Aside from the associations of psychiatric illness with the later development of frank Creutzfeldt-Jakob disease noted above, there are clinical, genetic, and epidemiological features of schizophrenia that would be compatible with a latent viral or cryptic prion disease model.12 13 These include a high degree of heritability, regional prevalence differences, a history of urban birth and household crowding, and a history of poliomyelitis which also may be a risk factor for Creutzfeldt-Jakob disease.1 Furthermore, there has been increasing recognition of the cognitive impairments that are found in schizophrenia14-16 as well as the dementia that can accompany the disease in late life.4 17 This raises the spectre of neurodegenerative processes contributing to the disorder. Despite intensive neuropathological investigation, the defining neurobiological signature(s) of schizophrenia and its dementia remain an enigma.18 19

Our sample of elderly schizophrenic patients with poor outcome may be especially useful in the study of possible neurodegeneration or postmaturational neural injury mechanisms in schizophrenia. These patients have required continuous stay in hospital, despite numerous efforts towards deinstitutionalisation. Furthermore, most exhibited coexistent severe dementia in their final years. Thus if neurodegenerative processes are present in schizophrenia, it would be more likely in an older, severely affected sample than in a younger or better functioning group.

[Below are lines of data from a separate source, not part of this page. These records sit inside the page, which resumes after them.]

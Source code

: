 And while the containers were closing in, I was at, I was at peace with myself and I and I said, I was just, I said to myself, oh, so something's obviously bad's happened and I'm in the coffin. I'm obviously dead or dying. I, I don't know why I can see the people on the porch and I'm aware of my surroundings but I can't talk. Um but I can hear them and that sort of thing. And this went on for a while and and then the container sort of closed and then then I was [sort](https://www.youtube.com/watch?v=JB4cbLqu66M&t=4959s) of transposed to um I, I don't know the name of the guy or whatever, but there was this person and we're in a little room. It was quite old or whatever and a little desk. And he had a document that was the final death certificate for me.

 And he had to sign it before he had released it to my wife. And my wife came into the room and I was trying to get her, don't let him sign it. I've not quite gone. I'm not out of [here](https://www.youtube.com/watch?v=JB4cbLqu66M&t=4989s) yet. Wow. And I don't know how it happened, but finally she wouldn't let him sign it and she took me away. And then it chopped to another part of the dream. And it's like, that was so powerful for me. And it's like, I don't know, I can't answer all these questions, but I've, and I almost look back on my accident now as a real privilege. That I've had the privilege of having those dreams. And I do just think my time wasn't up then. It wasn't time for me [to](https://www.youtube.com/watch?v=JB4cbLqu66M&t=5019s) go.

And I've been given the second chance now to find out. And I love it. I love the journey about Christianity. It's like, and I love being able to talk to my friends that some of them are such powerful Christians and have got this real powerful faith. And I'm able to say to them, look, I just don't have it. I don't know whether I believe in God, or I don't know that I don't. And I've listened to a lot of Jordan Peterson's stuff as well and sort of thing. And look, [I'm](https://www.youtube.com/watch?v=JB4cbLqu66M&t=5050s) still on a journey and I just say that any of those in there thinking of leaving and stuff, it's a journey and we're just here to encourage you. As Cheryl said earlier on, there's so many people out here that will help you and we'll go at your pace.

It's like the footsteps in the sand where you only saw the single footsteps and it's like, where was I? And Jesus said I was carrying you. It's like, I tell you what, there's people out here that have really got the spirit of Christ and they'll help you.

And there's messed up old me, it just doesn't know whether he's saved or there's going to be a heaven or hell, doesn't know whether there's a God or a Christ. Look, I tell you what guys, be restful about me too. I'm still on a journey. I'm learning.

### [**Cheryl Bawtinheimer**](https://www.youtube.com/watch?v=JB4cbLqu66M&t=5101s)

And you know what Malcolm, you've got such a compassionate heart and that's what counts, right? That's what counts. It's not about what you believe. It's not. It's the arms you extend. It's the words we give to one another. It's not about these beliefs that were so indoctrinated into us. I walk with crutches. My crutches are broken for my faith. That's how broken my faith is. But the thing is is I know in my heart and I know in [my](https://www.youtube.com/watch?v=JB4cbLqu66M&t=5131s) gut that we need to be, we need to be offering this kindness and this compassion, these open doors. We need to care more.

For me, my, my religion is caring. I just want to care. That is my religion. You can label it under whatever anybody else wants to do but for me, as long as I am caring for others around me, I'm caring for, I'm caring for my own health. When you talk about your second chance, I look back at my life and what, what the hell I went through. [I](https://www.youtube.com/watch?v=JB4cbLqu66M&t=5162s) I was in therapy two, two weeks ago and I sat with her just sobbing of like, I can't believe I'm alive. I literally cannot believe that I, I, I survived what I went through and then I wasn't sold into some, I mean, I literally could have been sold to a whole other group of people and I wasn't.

We have expended considerable efforts to discover excessive neuropathological lesions suggesting such processes, including neuron loss, neurofibrillary and amyloid lesions, astrocytosis, ubiquitination, and microglial proliferation, but have found none.5

In this study, we used a sensitive and specific method for the detection of PrPres in a small, but very well characterised cohort of elderly schizophrenic patients. Whereas none of our cases had spongiform or other abnormal findings on neuropathological examination, this technique has been demonstrated to detect PrPres even in the absence of such lesions. To maximise its sensitivity, we used tissue from more than one brain region, including the thalamus, a region which is consistently affected in all variants of human prion diseases. Furthermore, the 2 mg equivalent of wet tissue that was loaded into each lane of the immunoblot gels is 20 times more than what is typically used for PrPres detection in suspected cases of prion diseases. Our failure to detect PrPres by immunoblot provides further evidence against the presence of abnormal prion proteins as an infectious aetiology in schizophrenia.


We thank Dr Pierluigi Gambetti, and the residents and staff of the University of Pennsylvania’s Schizophrenia MHCRC and the Department of Pathology and Laboratory Medicine for their assistance in this study. We also express special appreciation to the patients and their families whose generosity made this research possible. This work was supported by grants from the National Institutes of Health (MH55199, MH43880, AG08155).